» **Exercise details**
Every line from the first one in the listing down to the line with "the JSON object" should be restated word for word.

» **Input data**
+-------+
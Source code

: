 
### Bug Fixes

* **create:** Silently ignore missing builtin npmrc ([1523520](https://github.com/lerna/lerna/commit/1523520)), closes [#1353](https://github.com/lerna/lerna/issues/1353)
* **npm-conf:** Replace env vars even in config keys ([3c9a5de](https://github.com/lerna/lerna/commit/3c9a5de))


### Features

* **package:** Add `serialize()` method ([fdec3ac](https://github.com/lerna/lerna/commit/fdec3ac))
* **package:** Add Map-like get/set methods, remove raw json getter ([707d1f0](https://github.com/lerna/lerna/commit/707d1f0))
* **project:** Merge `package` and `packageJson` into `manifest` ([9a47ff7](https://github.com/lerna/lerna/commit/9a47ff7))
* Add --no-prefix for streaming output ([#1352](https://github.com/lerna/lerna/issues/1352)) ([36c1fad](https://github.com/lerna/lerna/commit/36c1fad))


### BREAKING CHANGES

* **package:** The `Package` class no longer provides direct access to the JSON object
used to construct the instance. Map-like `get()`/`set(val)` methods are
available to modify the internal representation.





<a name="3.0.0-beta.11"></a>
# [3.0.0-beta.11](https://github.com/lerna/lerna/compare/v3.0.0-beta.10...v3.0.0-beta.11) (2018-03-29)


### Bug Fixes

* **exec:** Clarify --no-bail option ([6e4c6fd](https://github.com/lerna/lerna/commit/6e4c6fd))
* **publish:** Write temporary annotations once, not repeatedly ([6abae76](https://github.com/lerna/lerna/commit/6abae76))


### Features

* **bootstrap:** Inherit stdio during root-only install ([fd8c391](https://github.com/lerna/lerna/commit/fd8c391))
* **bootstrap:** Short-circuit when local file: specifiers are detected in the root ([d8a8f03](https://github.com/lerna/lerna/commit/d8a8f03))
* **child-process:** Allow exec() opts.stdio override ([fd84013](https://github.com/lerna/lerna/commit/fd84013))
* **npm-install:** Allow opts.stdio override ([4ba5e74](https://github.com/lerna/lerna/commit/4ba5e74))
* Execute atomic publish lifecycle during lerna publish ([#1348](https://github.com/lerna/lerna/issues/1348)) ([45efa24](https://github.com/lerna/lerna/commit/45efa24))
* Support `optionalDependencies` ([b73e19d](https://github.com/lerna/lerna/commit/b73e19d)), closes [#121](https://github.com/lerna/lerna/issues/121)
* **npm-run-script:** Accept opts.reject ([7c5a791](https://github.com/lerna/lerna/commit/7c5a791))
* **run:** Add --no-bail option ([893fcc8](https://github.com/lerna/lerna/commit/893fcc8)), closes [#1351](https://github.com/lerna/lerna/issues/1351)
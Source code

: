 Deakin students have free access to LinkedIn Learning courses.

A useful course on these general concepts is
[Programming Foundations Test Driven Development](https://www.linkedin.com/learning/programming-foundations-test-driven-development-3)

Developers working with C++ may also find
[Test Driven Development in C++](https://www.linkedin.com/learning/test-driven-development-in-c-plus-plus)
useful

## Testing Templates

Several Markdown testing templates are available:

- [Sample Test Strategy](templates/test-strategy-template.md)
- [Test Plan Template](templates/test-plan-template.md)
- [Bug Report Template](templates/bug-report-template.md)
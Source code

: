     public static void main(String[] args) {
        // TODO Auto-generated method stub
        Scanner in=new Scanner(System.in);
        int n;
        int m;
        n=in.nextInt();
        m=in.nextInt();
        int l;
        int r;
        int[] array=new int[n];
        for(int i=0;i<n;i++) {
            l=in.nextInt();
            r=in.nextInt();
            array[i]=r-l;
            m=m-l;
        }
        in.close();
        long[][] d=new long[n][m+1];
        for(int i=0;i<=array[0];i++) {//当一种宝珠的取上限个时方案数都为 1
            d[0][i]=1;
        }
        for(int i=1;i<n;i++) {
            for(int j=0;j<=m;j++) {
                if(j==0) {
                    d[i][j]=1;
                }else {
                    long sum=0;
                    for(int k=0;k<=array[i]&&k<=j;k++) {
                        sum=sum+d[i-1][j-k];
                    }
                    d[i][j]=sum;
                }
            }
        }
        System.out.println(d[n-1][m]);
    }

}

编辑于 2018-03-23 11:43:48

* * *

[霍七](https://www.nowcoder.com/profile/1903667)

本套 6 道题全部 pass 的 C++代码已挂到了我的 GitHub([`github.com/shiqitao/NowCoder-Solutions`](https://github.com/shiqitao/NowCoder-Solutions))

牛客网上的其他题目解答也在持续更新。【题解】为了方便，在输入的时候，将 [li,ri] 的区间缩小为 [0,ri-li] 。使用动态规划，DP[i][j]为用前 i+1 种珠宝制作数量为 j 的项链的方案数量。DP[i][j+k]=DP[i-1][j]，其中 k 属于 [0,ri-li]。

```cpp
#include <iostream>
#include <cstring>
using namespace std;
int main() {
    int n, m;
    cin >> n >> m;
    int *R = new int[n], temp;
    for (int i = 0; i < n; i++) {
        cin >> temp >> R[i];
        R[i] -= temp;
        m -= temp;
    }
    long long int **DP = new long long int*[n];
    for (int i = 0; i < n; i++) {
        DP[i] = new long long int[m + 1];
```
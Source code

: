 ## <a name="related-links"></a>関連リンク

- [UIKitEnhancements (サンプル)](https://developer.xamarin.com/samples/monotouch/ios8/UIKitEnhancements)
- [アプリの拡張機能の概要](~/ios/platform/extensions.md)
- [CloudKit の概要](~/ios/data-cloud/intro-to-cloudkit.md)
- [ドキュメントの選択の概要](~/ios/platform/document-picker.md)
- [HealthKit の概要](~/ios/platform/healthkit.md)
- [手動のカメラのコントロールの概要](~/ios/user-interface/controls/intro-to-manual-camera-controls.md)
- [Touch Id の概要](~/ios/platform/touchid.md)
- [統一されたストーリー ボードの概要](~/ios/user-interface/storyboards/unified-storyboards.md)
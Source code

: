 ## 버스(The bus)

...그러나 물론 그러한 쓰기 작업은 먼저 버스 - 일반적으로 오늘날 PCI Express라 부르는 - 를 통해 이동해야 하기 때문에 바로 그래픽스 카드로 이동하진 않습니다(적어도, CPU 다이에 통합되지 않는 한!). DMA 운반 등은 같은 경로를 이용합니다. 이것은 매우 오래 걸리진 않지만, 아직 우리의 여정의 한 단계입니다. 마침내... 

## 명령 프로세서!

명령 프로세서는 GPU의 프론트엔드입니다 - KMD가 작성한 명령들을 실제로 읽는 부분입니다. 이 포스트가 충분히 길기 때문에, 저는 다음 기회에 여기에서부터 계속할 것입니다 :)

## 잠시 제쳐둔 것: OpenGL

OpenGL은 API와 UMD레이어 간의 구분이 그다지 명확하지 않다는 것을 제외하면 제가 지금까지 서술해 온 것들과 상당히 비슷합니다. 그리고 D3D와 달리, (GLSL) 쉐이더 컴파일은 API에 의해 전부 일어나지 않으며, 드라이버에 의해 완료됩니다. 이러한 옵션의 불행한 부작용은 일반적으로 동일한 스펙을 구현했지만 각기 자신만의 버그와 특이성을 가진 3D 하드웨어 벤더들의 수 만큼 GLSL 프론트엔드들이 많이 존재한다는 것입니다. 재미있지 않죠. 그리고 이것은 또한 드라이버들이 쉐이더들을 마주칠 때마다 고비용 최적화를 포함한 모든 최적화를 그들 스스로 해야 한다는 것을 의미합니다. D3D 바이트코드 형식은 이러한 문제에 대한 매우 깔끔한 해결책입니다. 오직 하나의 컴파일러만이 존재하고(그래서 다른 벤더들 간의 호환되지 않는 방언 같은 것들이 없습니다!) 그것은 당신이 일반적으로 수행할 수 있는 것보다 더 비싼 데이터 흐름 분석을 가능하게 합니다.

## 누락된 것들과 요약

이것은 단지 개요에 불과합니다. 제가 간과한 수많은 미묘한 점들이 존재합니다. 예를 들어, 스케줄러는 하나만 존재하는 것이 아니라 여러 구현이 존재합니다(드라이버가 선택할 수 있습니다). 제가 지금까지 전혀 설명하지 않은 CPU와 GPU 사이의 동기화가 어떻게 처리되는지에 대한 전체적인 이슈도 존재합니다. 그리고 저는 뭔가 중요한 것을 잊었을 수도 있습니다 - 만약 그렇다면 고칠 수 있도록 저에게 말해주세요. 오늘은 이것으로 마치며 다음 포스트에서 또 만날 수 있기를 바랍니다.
+-------+
» **Response to the exercise**
Source code

: 
### Bug Fixes

* **create:** Silently ignore missing builtin npmrc ([1523520](https://github.com/lerna/lerna/commit/1523520)), closes [#1353](https://github.com/lerna/lerna/issues/1353)
* **npm-conf:** Replace env vars even in config keys ([3c9a5de](https://github.com/lerna/lerna/commit/3c9a5de))


### Features

* **package:** Add `serialize()` method ([fdec3ac](https://github.com/lerna/lerna/commit/fdec3ac))
* **package:** Add Map-like get/set methods, remove raw json getter ([707d1f0](https://github.com/lerna/lerna/commit/707d1f0))
* **project:** Merge `package` and `packageJson` into `manifest` ([9a47ff7](https://github.com/lerna/lerna/commit/9a47ff7))
* Add --no-prefix for streaming output ([#1352](https://github.com/lerna/lerna/issues/1352)) ([36c1fad](https://github.com/lerna/lerna/commit/36c1fad))


### BREAKING CHANGES

* **package:** The `Package` class no longer provides direct access to the JSON object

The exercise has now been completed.